Dataset entries:
◆ ◆ ◆ ◆
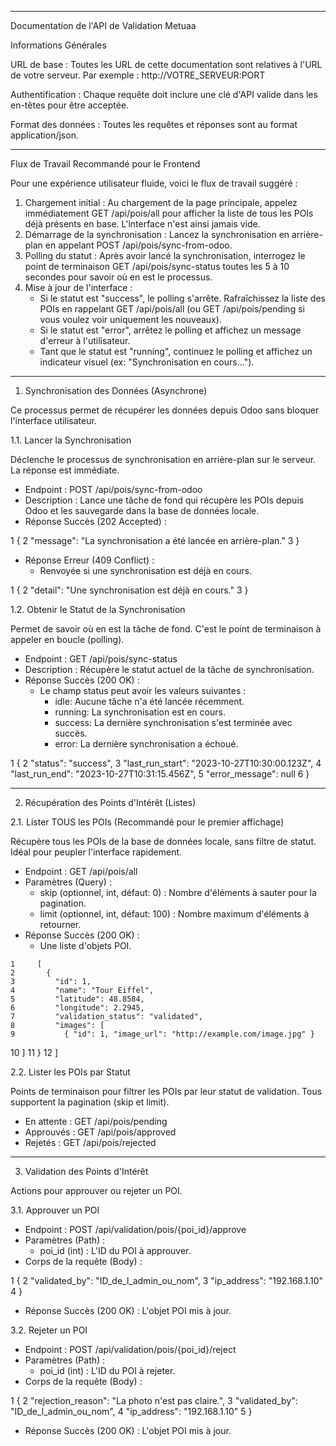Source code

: ---

  Documentation de l'API de Validation Metuaa

  Informations Générales

  URL de base : Toutes les URL de cette documentation sont relatives à l'URL de votre serveur. Par exemple :
  http://VOTRE_SERVEUR:PORT

  Authentification : Chaque requête doit inclure une clé d'API valide dans les en-têtes pour être acceptée.

  Format des données : Toutes les requêtes et réponses sont au format application/json.

  ---

  Flux de Travail Recommandé pour le Frontend

  Pour une expérience utilisateur fluide, voici le flux de travail suggéré :

   1. Chargement initial : Au chargement de la page principale, appelez immédiatement GET /api/pois/all pour afficher la
      liste de tous les POIs déjà présents en base. L'interface n'est ainsi jamais vide.
   2. Démarrage de la synchronisation : Lancez la synchronisation en arrière-plan en appelant POST
      /api/pois/sync-from-odoo.
   3. Polling du statut : Après avoir lancé la synchronisation, interrogez le point de terminaison GET
      /api/pois/sync-status toutes les 5 à 10 secondes pour savoir où en est le processus.
   4. Mise à jour de l'interface :
       * Si le statut est "success", le polling s'arrête. Rafraîchissez la liste des POIs en rappelant GET /api/pois/all
         (ou GET /api/pois/pending si vous voulez voir uniquement les nouveaux).
       * Si le statut est "error", arrêtez le polling et affichez un message d'erreur à l'utilisateur.
       * Tant que le statut est "running", continuez le polling et affichez un indicateur visuel (ex: "Synchronisation en
         cours...").

  ---

  1. Synchronisation des Données (Asynchrone)

  Ce processus permet de récupérer les données depuis Odoo sans bloquer l'interface utilisateur.

  1.1. Lancer la Synchronisation

  Déclenche le processus de synchronisation en arrière-plan sur le serveur. La réponse est immédiate.

   * Endpoint : POST /api/pois/sync-from-odoo
   * Description : Lance une tâche de fond qui récupère les POIs depuis Odoo et les sauvegarde dans la base de données
     locale.
   * Réponse Succès (202 Accepted) :

   1     {
   2       "message": "La synchronisation a été lancée en arrière-plan."
   3     }
   * Réponse Erreur (409 Conflict) :
       * Renvoyée si une synchronisation est déjà en cours.

   1     {
   2       "detail": "Une synchronisation est déjà en cours."
   3     }

  1.2. Obtenir le Statut de la Synchronisation

  Permet de savoir où en est la tâche de fond. C'est le point de terminaison à appeler en boucle (polling).

   * Endpoint : GET /api/pois/sync-status
   * Description : Récupère le statut actuel de la tâche de synchronisation.
   * Réponse Succès (200 OK) :
       * Le champ status peut avoir les valeurs suivantes :
           * idle: Aucune tâche n'a été lancée récemment.
           * running: La synchronisation est en cours.
           * success: La dernière synchronisation s'est terminée avec succès.
           * error: La dernière synchronisation a échoué.

   1     {
   2       "status": "success",
   3       "last_run_start": "2023-10-27T10:30:00.123Z",
   4       "last_run_end": "2023-10-27T10:31:15.456Z",
   5       "error_message": null
   6     }

  ---

  2. Récupération des Points d'Intérêt (Listes)

  2.1. Lister TOUS les POIs (Recommandé pour le premier affichage)

  Récupère tous les POIs de la base de données locale, sans filtre de statut. Idéal pour peupler l'interface
  rapidement.

   * Endpoint : GET /api/pois/all
   * Paramètres (Query) :
       * skip (optionnel, int, défaut: 0) : Nombre d'éléments à sauter pour la pagination.
       * limit (optionnel, int, défaut: 100) : Nombre maximum d'éléments à retourner.
   * Réponse Succès (200 OK) :
       * Une liste d'objets POI.

    1     [
    2       {
    3         "id": 1,
    4         "name": "Tour Eiffel",
    5         "latitude": 48.8584,
    6         "longitude": 2.2945,
    7         "validation_status": "validated",
    8         "images": [
    9           { "id": 1, "image_url": "http://example.com/image.jpg" }
   10         ]
   11       }
   12     ]

  2.2. Lister les POIs par Statut

  Points de terminaison pour filtrer les POIs par leur statut de validation. Tous supportent la pagination (skip et
  limit).

   * En attente : GET /api/pois/pending
   * Approuvés : GET /api/pois/approved
   * Rejetés : GET /api/pois/rejected

  ---

  3. Validation des Points d'Intérêt

  Actions pour approuver ou rejeter un POI.

  3.1. Approuver un POI

   * Endpoint : POST /api/validation/pois/{poi_id}/approve
   * Paramètres (Path) :
       * poi_id (int) : L'ID du POI à approuver.
   * Corps de la requête (Body) :

   1     {
   2       "validated_by": "ID_de_l_admin_ou_nom",
   3       "ip_address": "192.168.1.10"
   4     }
   * Réponse Succès (200 OK) : L'objet POI mis à jour.

  3.2. Rejeter un POI

   * Endpoint : POST /api/validation/pois/{poi_id}/reject
   * Paramètres (Path) :
       * poi_id (int) : L'ID du POI à rejeter.
   * Corps de la requête (Body) :

   1     {
   2       "rejection_reason": "La photo n'est pas claire.",
   3       "validated_by": "ID_de_l_admin_ou_nom",
   4       "ip_address": "192.168.1.10"
   5     }
   * Réponse Succès (200 OK) : L'objet POI mis à jour.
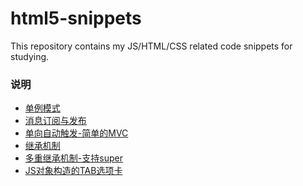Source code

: html5-snippets
==============

This repository contains my JS/HTML/CSS related code snippets for studying.

### 说明

* [单例模式](js/singleton.js)
* [消息订阅与发布](js/provide-publisher.js)
* [单向自动触发-简单的MVC](js/trigger.js)
* [继承机制](js/inherit.js)
* [多重继承机制-支持super](js/mixin.js)
* [JS对象构造的TAB选项卡](html/tab-switcher.html)

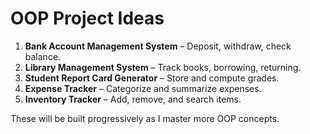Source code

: # OOP Project Ideas

1. **Bank Account Management System** – Deposit, withdraw, check balance.
2. **Library Management System** – Track books, borrowing, returning.
3. **Student Report Card Generator** – Store and compute grades.
4. **Expense Tracker** – Categorize and summarize expenses.
5. **Inventory Tracker** – Add, remove, and search items.

These will be built progressively as I master more OOP concepts.
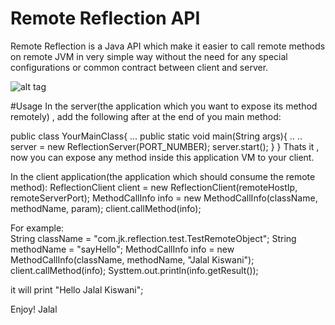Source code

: # Remote Reflection API
Remote Reflection is a Java API which make it easier to call remote methods on remote JVM in very simple way without the need for any special configurations or common contract between client and server.

![alt tag](https://github.com/kiswanij/remote-reflection/blob/master/design/RemoteReflection-API-UML.PNG)

#Usage
In the server(the application which you want to expose its method remotely) , add the following after at the end of you main method:

public class YourMainClass{
...
public static void main(String args){
..
..
server = new ReflectionServer(PORT_NUMBER);
server.start();
}
}
 Thats it , now you can expose any method inside this application VM to your client.
 
In the client application(the application which should consume the remote method):
ReflectionClient client = new ReflectionClient(remoteHostIp, remoteServerPort);
MethodCallInfo info = new MethodCallInfo(className, methodName, param);
client.callMethod(info);

For example:		
		String className = "com.jk.reflection.test.TestRemoteObject";
		String methodName = "sayHello";
		MethodCallInfo info = new MethodCallInfo(className, methodName, "Jalal Kiswani");
		client.callMethod(info);
		Systtem.out.println(info.getResult());
		
it will print "Hello Jalal Kiswani";
		
Enjoy!
Jalal

 
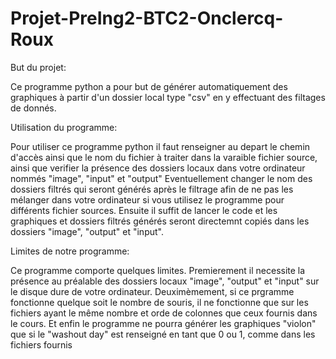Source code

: # Projet-PreIng2-BTC2-Onclercq-Roux
But du projet:

Ce programme python a pour but de générer automatiquement des graphiques à partir d'un dossier local type "csv" en y effectuant des filtages de donnés.

Utilisation du programme:

Pour utiliser ce programme python il faut renseigner au depart le chemin d'accès ainsi que le nom du fichier à traiter dans la varaible fichier source, ainsi que verifier la présence des dossiers locaux dans votre ordinateur nommés "image", "input" et "output"
Eventuellement changer le nom des dossiers filtrés qui seront générés après le filtrage afin de ne pas les mélanger dans votre ordinateur si vous utilisez le programme pour différents fichier sources.
Ensuite il suffit de lancer le code et les graphiques et dossiers filtrés générés seront directemnt copiés dans les dossiers "image", "output" et "input".

Limites de notre programme:

Ce programme comporte quelques limites. Premierement il necessite la présence au préalable des dossiers locaux "image", "output" et "input" sur le disque dure de votre ordinateur.
Deuximèmement, si ce prgramme fonctionne quelque soit le nombre de souris, il ne fonctionne que sur les fichiers ayant le même nombre et orde de colonnes que ceux fournis dans le cours.
Et enfin le programme ne pourra générer les graphiques "violon" que si le "washout day" est renseigné en tant que 0 ou 1, comme dans les fichiers fournis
◆ ◆ ◆ ◆
# TO DO
If a line above holds the string "lancée", count it; give the final total as the only output.

# WRITTEN REPLY
2